EXERCISE: From top to bottom, print the listing word for word and skip any pictures it contains.
====
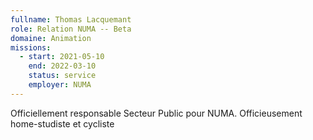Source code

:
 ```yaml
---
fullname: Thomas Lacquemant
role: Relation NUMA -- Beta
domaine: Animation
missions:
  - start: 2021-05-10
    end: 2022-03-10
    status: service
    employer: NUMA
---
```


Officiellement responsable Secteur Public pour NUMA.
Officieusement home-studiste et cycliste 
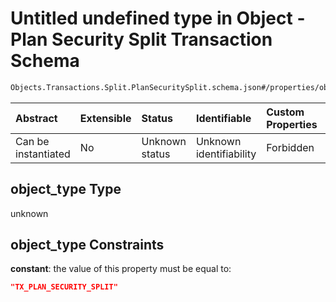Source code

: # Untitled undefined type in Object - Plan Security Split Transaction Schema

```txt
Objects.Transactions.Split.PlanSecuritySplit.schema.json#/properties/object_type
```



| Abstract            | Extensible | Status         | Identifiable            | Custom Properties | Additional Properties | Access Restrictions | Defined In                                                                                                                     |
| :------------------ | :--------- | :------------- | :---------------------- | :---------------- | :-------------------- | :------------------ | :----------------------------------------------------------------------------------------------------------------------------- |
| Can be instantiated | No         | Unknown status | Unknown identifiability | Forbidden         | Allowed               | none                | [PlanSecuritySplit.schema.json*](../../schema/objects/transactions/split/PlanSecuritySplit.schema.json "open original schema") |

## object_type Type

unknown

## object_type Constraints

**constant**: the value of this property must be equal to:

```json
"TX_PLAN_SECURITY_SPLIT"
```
====
PROBLEM SOLUTION:
Source code

:
 ```yaml
---
fullname: Thomas Lacquemant
role: Relation NUMA -- Beta
domaine: Animation
missions:
  - start: 2021-05-10
    end: 2022-03-10
    status: service
    employer: NUMA
---
```


Officiellement responsable Secteur Public pour NUMA.
Officieusement home-studiste et cycliste 
Source code

: # Untitled undefined type in Object - Plan Security Split Transaction Schema

```txt
Objects.Transactions.Split.PlanSecuritySplit.schema.json#/properties/object_type
```



| Abstract            | Extensible | Status         | Identifiable            | Custom Properties | Additional Properties | Access Restrictions | Defined In                                                                                                                     |
| :------------------ | :--------- | :------------- | :---------------------- | :---------------- | :-------------------- | :------------------ | :----------------------------------------------------------------------------------------------------------------------------- |
| Can be instantiated | No         | Unknown status | Unknown identifiability | Forbidden         | Allowed               | none                | [PlanSecuritySplit.schema.json*](../../schema/objects/transactions/split/PlanSecuritySplit.schema.json "open original schema") |

## object_type Type

unknown

## object_type Constraints

**constant**: the value of this property must be equal to:

```json
"TX_PLAN_SECURITY_SPLIT"
```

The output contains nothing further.